This month, the Canadian Sustainability Standards Board announced it is set to start public consultation on its first sustainability and climate-specific disclosure guidelines, which will be based on rules being adopted internationally. That 90-day process will start in March.

The guidelines, developed by the International Sustainability Standards Board and tailored to the Canadian economy, are expected to be finalized by the end of this summer or early autumn, CSSB chair Charles-Antoine St-Jean said.

The Canadian Securities Administrators, the umbrella group for the country’s securities commissions, declined to say whether this work would form the basis of a move to mandatory reporting, only that “the CSSB’s consultation will provide meaningful input into ongoing CSA work on development of a climate-related disclosure rule.”

The securities regulators will launch their own consultation after the CSSB’s process, focusing on the “proposed scope” of how standards will be applied, CSA spokesperson Ilana Kelemen said in an e-mail.

“The CSA recognizes that disclosure standards have implications for Canadian issuers and investors. As such, a separate subsequent consultation by securities regulators will be required for potential adoption into Canadian securities law requirements,” Ms. Kelemen said. The group plans to provide more information in a market update this spring.

The CSSB’s newly drafted proposals include requirements for reporting material information about sustainability-related financial, market and legal risks and climate-specific risks, in similar fashion to traditional accounting statements.

Financial and sustainability experts have warned that delays in adopting internationally recognized disclosure standards could put Canadian companies at a disadvantage in the race to attract capital, especially for decarbonization projects in the race to net zero.

Such rules aim to provide easier comparability for investors in determining climate risks, as well as to help protect against greenwashing. The ISSB said its standards are designed to make deceptive practices much more difficult.

However, the CSA’s plan would mark another in a series of consultations on this topic in Canadian capital markets, said Conor Chell, national leader of ESG legal risk and disclosure at KPMG Canada.

“Most developed jurisdictions – in the Western world anyway, and some even that aren’t quite as developed – are actually just taking ISSB rules and either enacting them in whole, or in part, as part of legislated mandatory reporting,” Mr. Chell said.

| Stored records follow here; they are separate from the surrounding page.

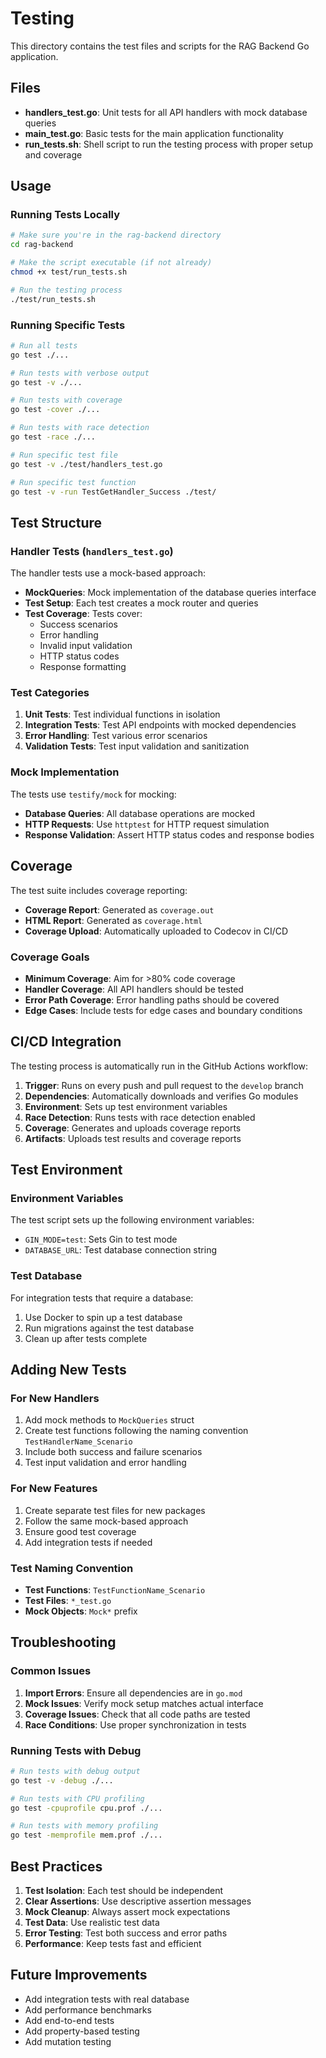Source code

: # Testing

This directory contains the test files and scripts for the RAG Backend Go application.

## Files

- **handlers_test.go**: Unit tests for all API handlers with mock database queries
- **main_test.go**: Basic tests for the main application functionality
- **run_tests.sh**: Shell script to run the testing process with proper setup and coverage

## Usage

### Running Tests Locally

```bash
# Make sure you're in the rag-backend directory
cd rag-backend

# Make the script executable (if not already)
chmod +x test/run_tests.sh

# Run the testing process
./test/run_tests.sh
```

### Running Specific Tests

```bash
# Run all tests
go test ./...

# Run tests with verbose output
go test -v ./...

# Run tests with coverage
go test -cover ./...

# Run tests with race detection
go test -race ./...

# Run specific test file
go test -v ./test/handlers_test.go

# Run specific test function
go test -v -run TestGetHandler_Success ./test/
```

## Test Structure

### Handler Tests (`handlers_test.go`)

The handler tests use a mock-based approach:

- **MockQueries**: Mock implementation of the database queries interface
- **Test Setup**: Each test creates a mock router and queries
- **Test Coverage**: Tests cover:
  - Success scenarios
  - Error handling
  - Invalid input validation
  - HTTP status codes
  - Response formatting

### Test Categories

1. **Unit Tests**: Test individual functions in isolation
2. **Integration Tests**: Test API endpoints with mocked dependencies
3. **Error Handling**: Test various error scenarios
4. **Validation Tests**: Test input validation and sanitization

### Mock Implementation

The tests use `testify/mock` for mocking:

- **Database Queries**: All database operations are mocked
- **HTTP Requests**: Use `httptest` for HTTP request simulation
- **Response Validation**: Assert HTTP status codes and response bodies

## Coverage

The test suite includes coverage reporting:

- **Coverage Report**: Generated as `coverage.out`
- **HTML Report**: Generated as `coverage.html`
- **Coverage Upload**: Automatically uploaded to Codecov in CI/CD

### Coverage Goals

- **Minimum Coverage**: Aim for >80% code coverage
- **Handler Coverage**: All API handlers should be tested
- **Error Path Coverage**: Error handling paths should be covered
- **Edge Cases**: Include tests for edge cases and boundary conditions

## CI/CD Integration

The testing process is automatically run in the GitHub Actions workflow:

1. **Trigger**: Runs on every push and pull request to the `develop` branch
2. **Dependencies**: Automatically downloads and verifies Go modules
3. **Environment**: Sets up test environment variables
4. **Race Detection**: Runs tests with race detection enabled
5. **Coverage**: Generates and uploads coverage reports
6. **Artifacts**: Uploads test results and coverage reports

## Test Environment

### Environment Variables

The test script sets up the following environment variables:

- `GIN_MODE=test`: Sets Gin to test mode
- `DATABASE_URL`: Test database connection string

### Test Database

For integration tests that require a database:

1. Use Docker to spin up a test database
2. Run migrations against the test database
3. Clean up after tests complete

## Adding New Tests

### For New Handlers

1. Add mock methods to `MockQueries` struct
2. Create test functions following the naming convention `TestHandlerName_Scenario`
3. Include both success and failure scenarios
4. Test input validation and error handling

### For New Features

1. Create separate test files for new packages
2. Follow the same mock-based approach
3. Ensure good test coverage
4. Add integration tests if needed

### Test Naming Convention

- **Test Functions**: `TestFunctionName_Scenario`
- **Test Files**: `*_test.go`
- **Mock Objects**: `Mock*` prefix

## Troubleshooting

### Common Issues

1. **Import Errors**: Ensure all dependencies are in `go.mod`
2. **Mock Issues**: Verify mock setup matches actual interface
3. **Coverage Issues**: Check that all code paths are tested
4. **Race Conditions**: Use proper synchronization in tests

### Running Tests with Debug

```bash
# Run tests with debug output
go test -v -debug ./...

# Run tests with CPU profiling
go test -cpuprofile cpu.prof ./...

# Run tests with memory profiling
go test -memprofile mem.prof ./...
```

## Best Practices

1. **Test Isolation**: Each test should be independent
2. **Clear Assertions**: Use descriptive assertion messages
3. **Mock Cleanup**: Always assert mock expectations
4. **Test Data**: Use realistic test data
5. **Error Testing**: Test both success and error paths
6. **Performance**: Keep tests fast and efficient

## Future Improvements

- Add integration tests with real database
- Add performance benchmarks
- Add end-to-end tests
- Add property-based testing
- Add mutation testing 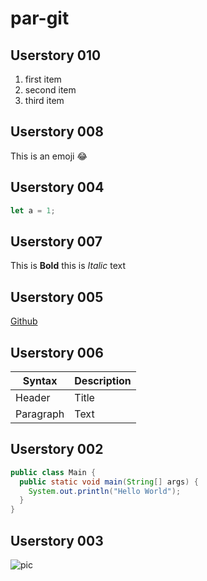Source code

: # par-git
## Userstory 010
1. first item
2. second item
3. third item
## Userstory 008
This is an emoji :joy:
## Userstory 004
```javascript
let a = 1;
```
## Userstory 007
This is **Bold** this is *Italic* text
## Userstory 005
[Github](http://www.github.com)
## Userstory 006
| Syntax      | Description |
| ----------- | ----------- |
| Header      | Title       |
| Paragraph   | Text        |
## Userstory 002
```java
public class Main {
  public static void main(String[] args) {
    System.out.println("Hello World");
  }
}
```
## Userstory 003
![pic](https://picsum.photos/400)
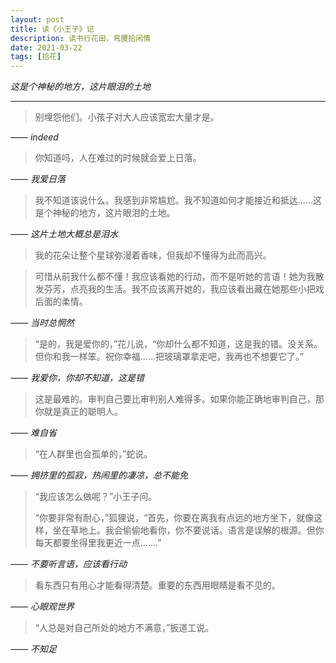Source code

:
 ```yaml
---
layout: post
title: 读《小王子》记
description: 读书行花田，弯腰拾闲情
date: 2021-03-22
tags: [拾花]
---
```


*这是个神秘的地方，这片眼泪的土地*

<!--more-->

---

> 别埋怨他们。小孩子对大人应该宽宏大量才是。

*—— indeed*

> 你知道吗，人在难过的时候就会爱上日落。

*—— 我爱日落*

> 我不知道该说什么。我感到非常尴尬。我不知道如何才能接近和抵达......这是个神秘的地方，这片眼泪的土地。

*—— 这片土地大概总是泪水*

> 我的花朵让整个星球弥漫着香味，但我却不懂得为此而高兴。

> 可惜从前我什么都不懂！我应该看她的行动，而不是听她的言语！她为我散发芬芳，点亮我的生活。我不应该离开她的，我应该看出藏在她那些小把戏后面的柔情。

*—— 当时总惘然*

> “是的，我是爱你的，”花儿说，“你却什么都不知道，这是我的错。没关系。但你和我一样笨。祝你幸福......把玻璃罩拿走吧，我再也不想要它了。”

*—— 我爱你，你却不知道，这是错*

> 这是最难的。审判自己要比审判别人难得多。如果你能正确地审判自己，那你就是真正的聪明人。

*—— 难自省*

> “在人群里也会孤单的，”蛇说。

*—— 拥挤里的孤寂，热闹里的凄凉，总不能免*

> “我应该怎么做呢？”小王子问。
> 
> “你要非常有耐心，”狐狸说，“首先，你要在离我有点远的地方坐下，就像这样，坐在草地上。我会偷偷地看你，你不要说话。语言是误解的根源。但你每天都要坐得里我更近一点.......”

*—— 不要听言语，应该看行动*

> 看东西只有用心才能看得清楚。重要的东西用眼睛是看不见的。

*—— 心眼观世界*

> “人总是对自己所处的地方不满意，”扳道工说。

*—— 不知足*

The European Union is among jurisdictions that have established mandatory sustainability reporting requirements, and many others are in the midst of doing so. This month, China announced new guidelines for companies listed on its major stock markets in Shanghai, Shenzhen and Beijing. They will require large and dual-listed companies to begin reporting on sustainability factors in 2026.

In a recent Globe and Mail op-ed, Janis Sarra, principal co-investigator at the Canada Climate Law Initiative, urged the CSA to institute mandatory reporting without further delay, saying Canadian companies could be left behind as other countries deal with the “urgent risks that climate change poses to capital markets.”

Mr. Chell said leaving sustainability-related disclosure up to companies to conduct voluntarily could leave them exposed to legal problems if activists and investors find shortcomings in what is reported, and respond with action in the courts or with regulators.

Indeed, this year, the advocacy group Investors for Paris Compliance filed a complaint with securities regulators to crack down on Canada’s Big Five banks, accusing them of misleading investors and the public with their sustainability claims.

Ms. Kelemen said the CSA is committed to adopting climate-related disclosure rules that reduce fragmentation in markets, support assessment of material risks and consider the needs and capacity of companies of all sizes to implement rules.

Another Canadian regulator, the Office of the Superintendent of Financial Institutions, or OSFI, said it is monitoring the CSSB’s process and may update its own climate disclosure regulations to align with them.

Last year, OSFI, which regulates banks and insurance companies, published guidance on climate-related disclosures for incorporating potential consequences of climate change into their risk profiles, and account for a range of possible climate-related outcomes when assessing whether the capital they hold in reserve is adequate.

Institutions are expected to start the first detailed disclosures under what’s known as guideline B-15 at the end of their 2024 fiscal year, and most of the remaining requirements will come into effect in 2025.

The current version of the guidelines was designed to incorporate ISSB standards, and the regulator will publish updates later next month, according to a statement issued to The Globe.

“We are among a very small group of regulators around the world, and the only financial regulator in North America, who have issued prudential guidance on climate, including mandatory disclosures,” the statement said. “We are incorporating climate-related risks into our assessments of financial institutions.”